ACTION ITEM: Within the entries that follow, show each line where the word "graduée" occurs.

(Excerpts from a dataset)
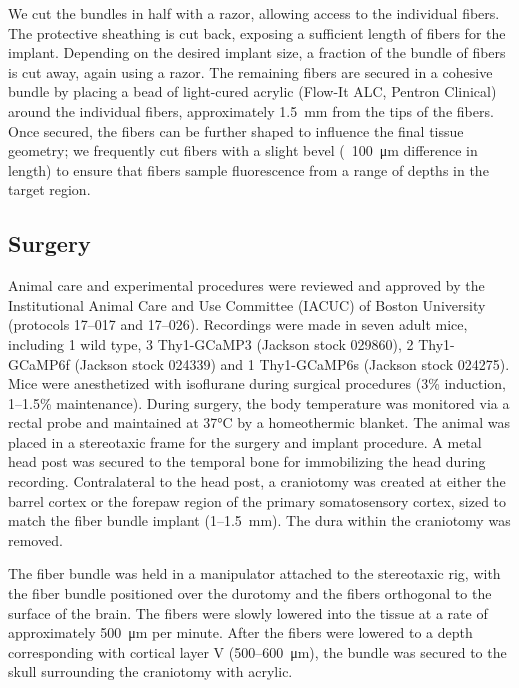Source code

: We cut the bundles in half with a razor, allowing access to the 
individual fibers. The protective sheathing is cut back, exposing a 
sufficient length of fibers for the implant. Depending on the desired 
implant size, a fraction of the bundle of fibers is cut away, again 
using a razor. The remaining fibers are secured in a cohesive bundle 
by placing a bead of light-cured acrylic (Flow-It ALC, Pentron 
Clinical) around the individual fibers, approximately 
1.5~\si{\milli\meter} from the tips of the fibers. Once secured, the 
fibers can be further shaped to influence the final tissue geometry; 
we frequently cut fibers with a slight bevel (~100~\si{\micro\meter} 
difference in length) to ensure that fibers sample fluorescence from a
 range of depths in the target region.

\subsection{Surgery}

Animal care and experimental procedures were reviewed and approved by 
the Institutional Animal Care and Use Committee (IACUC) of Boston 
University (protocols 17--017 and 17--026). Recordings were made in 
seven adult mice, including 1 wild type, 3 Thy1-GCaMP3 (Jackson stock 
029860), 2 Thy1-GCaMP6f (Jackson stock 024339) and 1 Thy1-GCaMP6s 
(Jackson stock 024275). Mice were anesthetized with isoflurane during 
surgical procedures (3\% induction, 1--1.5\% maintenance). During 
surgery, the body temperature was monitored via a rectal probe and 
maintained at 37\si{\celsius} by a homeothermic blanket. The animal 
was placed in a stereotaxic frame for the surgery and implant 
procedure. A metal head post was secured to the temporal bone for 
immobilizing the head during recording. Contralateral to the head 
post, a craniotomy was created at either the barrel cortex or the forepaw region 
of the primary somatosensory cortex, sized to match the fiber bundle 
implant (1--1.5~\si{\milli\meter}). The dura within the craniotomy was
 removed.



The fiber bundle was held in a manipulator attached to the stereotaxic
 rig, with the fiber bundle positioned over the durotomy and the 
fibers orthogonal to the surface of the brain. The fibers were slowly 
lowered into the tissue at a rate of approximately 
500~\si{\micro\meter} per minute. After the fibers were lowered to a 
depth corresponding with cortical layer V (500--600~\si{\micro\meter}), 
the bundle was secured to the skull surrounding the craniotomy with 
acrylic.

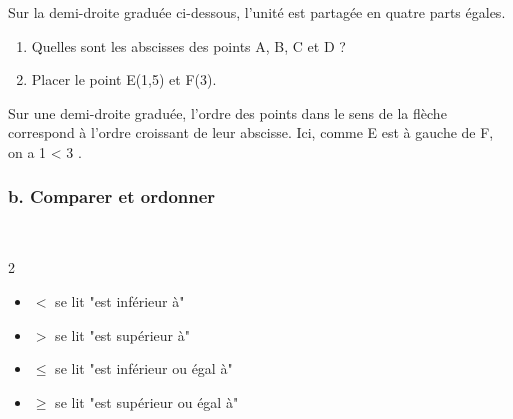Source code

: \begin{Exemple}
Sur la demi-droite graduée ci-dessous, l'unité est partagée en quatre parts égales. 

\begin{center}

\end{center}
\begin{enumerate}
\item Quelles sont les abscisses des points A, B, C et D ?

\ligne

\ligne

\ligne

\item Placer le point E(1,5) et F(3). 
\end{enumerate}
\end{Exemple}
\vspace{-0.3cm}
\begin{Remarque}
Sur une demi-droite graduée, l'ordre des points dans le sens de la flèche correspond à l'ordre croissant de leur abscisse. Ici, comme E est à gauche de F, on a 1 < 3 .
\end{Remarque}



\subsubsection*{b. Comparer et ordonner}

\begin{Vocabulaire}[c]
$ $
\vspace{-1cm}
\begin{multicols}{2}
\begin{itemize}[label=\textcolor{Couleur7}{$\bullet$}]
\item $<$ se lit "est inférieur à"
\item $>$ se lit "est supérieur à"
\item $\leq$ se lit "est inférieur ou égal à"
\item $\geq$ se lit "est supérieur ou égal à"
\end{itemize}
\end{multicols}
\vspace{-0.5cm}
\end{Vocabulaire}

TASK ANSWER:
Sur la demi-droite graduée ci-dessous, l'unité est partagée en quatre parts égales. 
Sur une demi-droite graduée, l'ordre des points dans le sens de la flèche correspond à l'ordre croissant de leur abscisse. Ici, comme E est à gauche de F, on a 1 < 3 .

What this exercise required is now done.